Start of GIVEN DATA

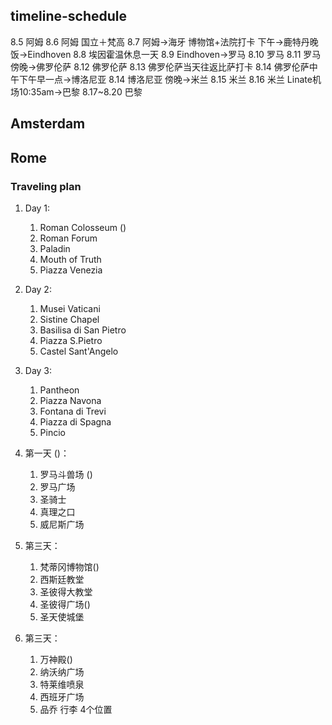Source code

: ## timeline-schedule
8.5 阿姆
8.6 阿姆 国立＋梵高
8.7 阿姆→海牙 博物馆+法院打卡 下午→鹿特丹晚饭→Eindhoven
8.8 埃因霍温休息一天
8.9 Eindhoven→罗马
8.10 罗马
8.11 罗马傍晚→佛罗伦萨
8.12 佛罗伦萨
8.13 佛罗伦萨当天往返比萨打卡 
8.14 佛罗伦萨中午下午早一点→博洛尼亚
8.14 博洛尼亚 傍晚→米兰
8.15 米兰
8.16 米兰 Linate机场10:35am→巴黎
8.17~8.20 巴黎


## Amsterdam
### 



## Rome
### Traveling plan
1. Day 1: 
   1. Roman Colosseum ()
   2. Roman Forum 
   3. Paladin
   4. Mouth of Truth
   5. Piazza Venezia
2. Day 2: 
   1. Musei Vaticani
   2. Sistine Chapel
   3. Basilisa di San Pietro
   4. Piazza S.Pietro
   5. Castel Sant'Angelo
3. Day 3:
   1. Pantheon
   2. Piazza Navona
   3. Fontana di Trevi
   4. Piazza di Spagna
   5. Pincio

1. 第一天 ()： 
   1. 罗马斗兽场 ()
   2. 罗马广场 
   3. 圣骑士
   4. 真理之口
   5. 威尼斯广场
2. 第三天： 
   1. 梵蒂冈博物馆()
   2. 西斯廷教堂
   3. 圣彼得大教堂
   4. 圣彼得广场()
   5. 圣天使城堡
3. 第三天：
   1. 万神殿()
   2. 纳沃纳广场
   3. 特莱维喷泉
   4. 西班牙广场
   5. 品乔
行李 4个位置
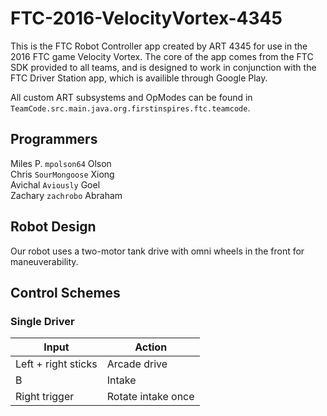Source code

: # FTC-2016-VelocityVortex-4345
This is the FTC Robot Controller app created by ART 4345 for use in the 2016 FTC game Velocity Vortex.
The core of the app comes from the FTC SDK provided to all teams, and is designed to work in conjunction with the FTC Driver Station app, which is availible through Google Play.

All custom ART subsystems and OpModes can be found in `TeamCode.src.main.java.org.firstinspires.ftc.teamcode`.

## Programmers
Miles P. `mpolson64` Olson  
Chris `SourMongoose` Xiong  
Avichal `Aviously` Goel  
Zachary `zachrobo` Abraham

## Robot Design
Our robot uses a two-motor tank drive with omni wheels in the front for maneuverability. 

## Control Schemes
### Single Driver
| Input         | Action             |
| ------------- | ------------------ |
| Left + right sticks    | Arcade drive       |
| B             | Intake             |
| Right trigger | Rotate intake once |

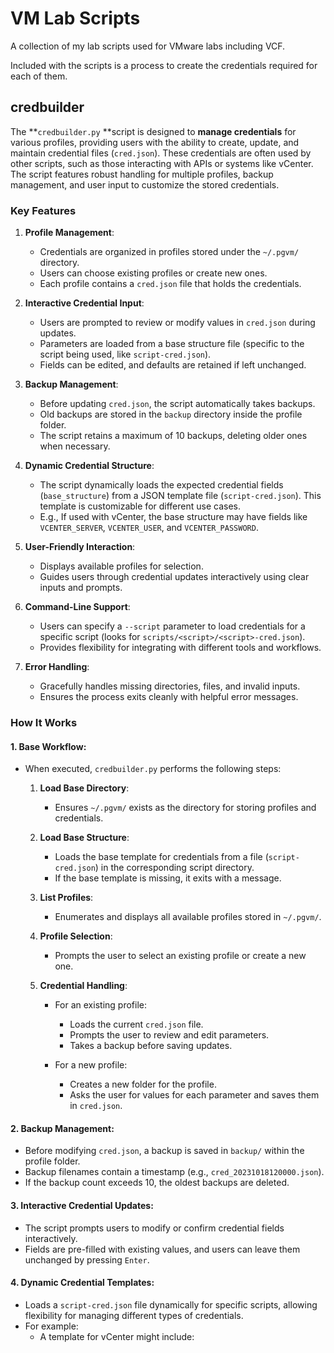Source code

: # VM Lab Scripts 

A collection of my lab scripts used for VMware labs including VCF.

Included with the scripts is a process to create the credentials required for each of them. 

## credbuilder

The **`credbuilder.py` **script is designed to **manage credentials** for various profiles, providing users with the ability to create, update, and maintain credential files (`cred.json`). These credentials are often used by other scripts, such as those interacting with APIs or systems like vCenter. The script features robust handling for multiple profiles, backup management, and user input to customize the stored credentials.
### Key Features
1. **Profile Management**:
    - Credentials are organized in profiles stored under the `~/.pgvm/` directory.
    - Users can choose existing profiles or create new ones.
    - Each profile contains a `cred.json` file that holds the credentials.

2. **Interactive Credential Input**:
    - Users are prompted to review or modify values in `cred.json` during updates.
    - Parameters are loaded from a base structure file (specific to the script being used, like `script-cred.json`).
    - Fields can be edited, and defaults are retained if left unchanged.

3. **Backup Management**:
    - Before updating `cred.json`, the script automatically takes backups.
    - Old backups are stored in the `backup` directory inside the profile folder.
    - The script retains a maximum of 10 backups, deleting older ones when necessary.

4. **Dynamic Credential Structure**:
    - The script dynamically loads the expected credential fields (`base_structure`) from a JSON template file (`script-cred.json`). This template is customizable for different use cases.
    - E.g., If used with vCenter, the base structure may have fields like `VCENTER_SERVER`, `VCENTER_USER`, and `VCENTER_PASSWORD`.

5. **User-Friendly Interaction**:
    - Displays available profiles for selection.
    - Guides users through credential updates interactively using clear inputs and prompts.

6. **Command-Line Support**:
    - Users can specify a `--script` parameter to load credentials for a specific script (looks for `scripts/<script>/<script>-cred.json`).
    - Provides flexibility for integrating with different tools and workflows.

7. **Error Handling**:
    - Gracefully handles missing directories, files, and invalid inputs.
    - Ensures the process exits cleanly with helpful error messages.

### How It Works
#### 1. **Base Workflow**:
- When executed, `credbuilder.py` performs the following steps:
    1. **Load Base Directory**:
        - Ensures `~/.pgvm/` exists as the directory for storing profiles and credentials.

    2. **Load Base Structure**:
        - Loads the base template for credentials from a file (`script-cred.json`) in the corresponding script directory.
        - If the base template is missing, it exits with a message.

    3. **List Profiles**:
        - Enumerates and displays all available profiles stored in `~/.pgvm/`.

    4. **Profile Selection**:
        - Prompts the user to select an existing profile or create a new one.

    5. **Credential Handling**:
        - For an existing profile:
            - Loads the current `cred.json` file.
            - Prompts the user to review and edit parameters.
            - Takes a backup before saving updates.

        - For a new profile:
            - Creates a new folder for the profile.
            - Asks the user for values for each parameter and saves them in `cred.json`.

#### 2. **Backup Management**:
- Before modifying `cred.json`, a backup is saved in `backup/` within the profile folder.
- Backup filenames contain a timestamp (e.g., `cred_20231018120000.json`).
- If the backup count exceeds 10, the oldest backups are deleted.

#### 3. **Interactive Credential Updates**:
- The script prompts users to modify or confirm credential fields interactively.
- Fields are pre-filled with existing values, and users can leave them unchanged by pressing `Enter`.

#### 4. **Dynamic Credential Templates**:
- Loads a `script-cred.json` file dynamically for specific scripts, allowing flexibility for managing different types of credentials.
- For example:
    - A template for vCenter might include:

End of GIVEN DATA

*WHAT THE TASK ASKS*:
Return the data exactly. Pictures stay out.

*ANSWER FOR THIS EXERCISE*:
Source code

: ## timeline-schedule
8.5 阿姆
8.6 阿姆 国立＋梵高
8.7 阿姆→海牙 博物馆+法院打卡 下午→鹿特丹晚饭→Eindhoven
8.8 埃因霍温休息一天
8.9 Eindhoven→罗马
8.10 罗马
8.11 罗马傍晚→佛罗伦萨
8.12 佛罗伦萨
8.13 佛罗伦萨当天往返比萨打卡 
8.14 佛罗伦萨中午下午早一点→博洛尼亚
8.14 博洛尼亚 傍晚→米兰
8.15 米兰
8.16 米兰 Linate机场10:35am→巴黎
8.17~8.20 巴黎


## Amsterdam
### 



## Rome
### Traveling plan
1. Day 1: 
   1. Roman Colosseum ()
   2. Roman Forum 
   3. Paladin
   4. Mouth of Truth
   5. Piazza Venezia
2. Day 2: 
   1. Musei Vaticani
   2. Sistine Chapel
   3. Basilisa di San Pietro
   4. Piazza S.Pietro
   5. Castel Sant'Angelo
3. Day 3:
   1. Pantheon
   2. Piazza Navona
   3. Fontana di Trevi
   4. Piazza di Spagna
   5. Pincio

1. 第一天 ()： 
   1. 罗马斗兽场 ()
   2. 罗马广场 
   3. 圣骑士
   4. 真理之口
   5. 威尼斯广场
2. 第三天： 
   1. 梵蒂冈博物馆()
   2. 西斯廷教堂
   3. 圣彼得大教堂
   4. 圣彼得广场()
   5. 圣天使城堡
3. 第三天：
   1. 万神殿()
   2. 纳沃纳广场
   3. 特莱维喷泉
   4. 西班牙广场
   5. 品乔
行李 4个位置
Source code

: # FTC-2016-VelocityVortex-4345
This is the FTC Robot Controller app created by ART 4345 for use in the 2016 FTC game Velocity Vortex.
The core of the app comes from the FTC SDK provided to all teams, and is designed to work in conjunction with the FTC Driver Station app, which is availible through Google Play.

All custom ART subsystems and OpModes can be found in `TeamCode.src.main.java.org.firstinspires.ftc.teamcode`.

## Programmers
Miles P. `mpolson64` Olson  
Chris `SourMongoose` Xiong  
Avichal `Aviously` Goel  
Zachary `zachrobo` Abraham

## Robot Design
Our robot uses a two-motor tank drive with omni wheels in the front for maneuverability. 

## Control Schemes
### Single Driver
| Input         | Action             |
| ------------- | ------------------ |
| Left + right sticks    | Arcade drive       |
| B             | Intake             |
| Right trigger | Rotate intake once |

Source code

: # VM Lab Scripts 

A collection of my lab scripts used for VMware labs including VCF.

Included with the scripts is a process to create the credentials required for each of them. 

## credbuilder

The **`credbuilder.py` **script is designed to **manage credentials** for various profiles, providing users with the ability to create, update, and maintain credential files (`cred.json`). These credentials are often used by other scripts, such as those interacting with APIs or systems like vCenter. The script features robust handling for multiple profiles, backup management, and user input to customize the stored credentials.
### Key Features
1. **Profile Management**:
    - Credentials are organized in profiles stored under the `~/.pgvm/` directory.
    - Users can choose existing profiles or create new ones.
    - Each profile contains a `cred.json` file that holds the credentials.

2. **Interactive Credential Input**:
    - Users are prompted to review or modify values in `cred.json` during updates.
    - Parameters are loaded from a base structure file (specific to the script being used, like `script-cred.json`).
    - Fields can be edited, and defaults are retained if left unchanged.

3. **Backup Management**:
    - Before updating `cred.json`, the script automatically takes backups.
    - Old backups are stored in the `backup` directory inside the profile folder.
    - The script retains a maximum of 10 backups, deleting older ones when necessary.

4. **Dynamic Credential Structure**:
    - The script dynamically loads the expected credential fields (`base_structure`) from a JSON template file (`script-cred.json`). This template is customizable for different use cases.
    - E.g., If used with vCenter, the base structure may have fields like `VCENTER_SERVER`, `VCENTER_USER`, and `VCENTER_PASSWORD`.

5. **User-Friendly Interaction**:
    - Displays available profiles for selection.
    - Guides users through credential updates interactively using clear inputs and prompts.

6. **Command-Line Support**:
    - Users can specify a `--script` parameter to load credentials for a specific script (looks for `scripts/<script>/<script>-cred.json`).
    - Provides flexibility for integrating with different tools and workflows.

7. **Error Handling**:
    - Gracefully handles missing directories, files, and invalid inputs.
    - Ensures the process exits cleanly with helpful error messages.

### How It Works
#### 1. **Base Workflow**:
- When executed, `credbuilder.py` performs the following steps:
    1. **Load Base Directory**:
        - Ensures `~/.pgvm/` exists as the directory for storing profiles and credentials.

    2. **Load Base Structure**:
        - Loads the base template for credentials from a file (`script-cred.json`) in the corresponding script directory.
        - If the base template is missing, it exits with a message.

    3. **List Profiles**:
        - Enumerates and displays all available profiles stored in `~/.pgvm/`.

    4. **Profile Selection**:
        - Prompts the user to select an existing profile or create a new one.

    5. **Credential Handling**:
        - For an existing profile:
            - Loads the current `cred.json` file.
            - Prompts the user to review and edit parameters.
            - Takes a backup before saving updates.

        - For a new profile:
            - Creates a new folder for the profile.
            - Asks the user for values for each parameter and saves them in `cred.json`.

#### 2. **Backup Management**:
- Before modifying `cred.json`, a backup is saved in `backup/` within the profile folder.
- Backup filenames contain a timestamp (e.g., `cred_20231018120000.json`).
- If the backup count exceeds 10, the oldest backups are deleted.

#### 3. **Interactive Credential Updates**:
- The script prompts users to modify or confirm credential fields interactively.
- Fields are pre-filled with existing values, and users can leave them unchanged by pressing `Enter`.

#### 4. **Dynamic Credential Templates**:
- Loads a `script-cred.json` file dynamically for specific scripts, allowing flexibility for managing different types of credentials.
- For example:
    - A template for vCenter might include:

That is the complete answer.